_Record extracts_
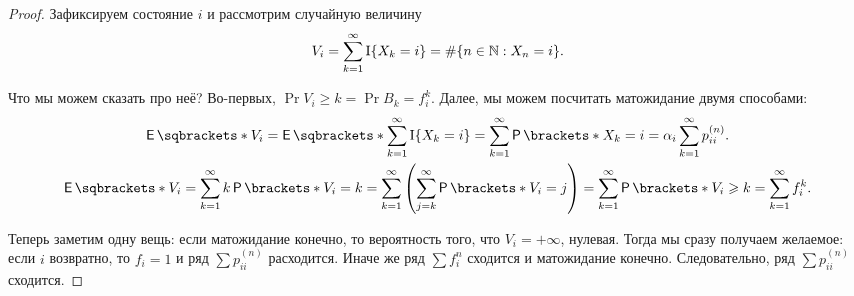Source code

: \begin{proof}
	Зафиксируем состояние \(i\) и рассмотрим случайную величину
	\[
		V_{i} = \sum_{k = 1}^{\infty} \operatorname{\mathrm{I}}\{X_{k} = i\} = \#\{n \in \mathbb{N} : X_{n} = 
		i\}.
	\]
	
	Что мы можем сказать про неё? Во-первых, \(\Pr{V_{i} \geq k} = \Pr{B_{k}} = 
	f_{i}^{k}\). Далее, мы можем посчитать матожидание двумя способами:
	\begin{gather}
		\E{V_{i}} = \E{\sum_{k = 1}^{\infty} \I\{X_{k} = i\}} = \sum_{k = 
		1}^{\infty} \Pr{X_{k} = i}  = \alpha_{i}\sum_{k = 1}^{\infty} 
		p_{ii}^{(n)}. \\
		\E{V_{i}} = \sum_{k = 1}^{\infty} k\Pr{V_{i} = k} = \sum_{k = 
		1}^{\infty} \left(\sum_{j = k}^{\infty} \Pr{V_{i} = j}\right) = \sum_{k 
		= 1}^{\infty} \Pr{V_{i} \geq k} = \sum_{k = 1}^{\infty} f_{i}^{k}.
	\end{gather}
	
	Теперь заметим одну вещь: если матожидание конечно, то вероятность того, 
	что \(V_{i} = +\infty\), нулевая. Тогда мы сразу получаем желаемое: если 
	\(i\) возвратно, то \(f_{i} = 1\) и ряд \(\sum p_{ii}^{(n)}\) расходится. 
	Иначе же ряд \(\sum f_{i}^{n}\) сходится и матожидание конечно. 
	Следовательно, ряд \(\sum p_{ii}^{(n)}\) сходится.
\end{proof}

_Work item_
Only the lines from the beginning of the records through the line bearing "Далее, мы можем" belong in the answer, copied word for word with pictures left out.

_Answer_
Source code

: \begin{proof}
	Зафиксируем состояние \(i\) и рассмотрим случайную величину
	\[
		V_{i} = \sum_{k = 1}^{\infty} \operatorname{\mathrm{I}}\{X_{k} = i\} = \#\{n \in \mathbb{N} : X_{n} = 
		i\}.
	\]
	
	Что мы можем сказать про неё? Во-первых, \(\Pr{V_{i} \geq k} = \Pr{B_{k}} = 
	f_{i}^{k}\). Далее, мы можем посчитать матожидание двумя способами:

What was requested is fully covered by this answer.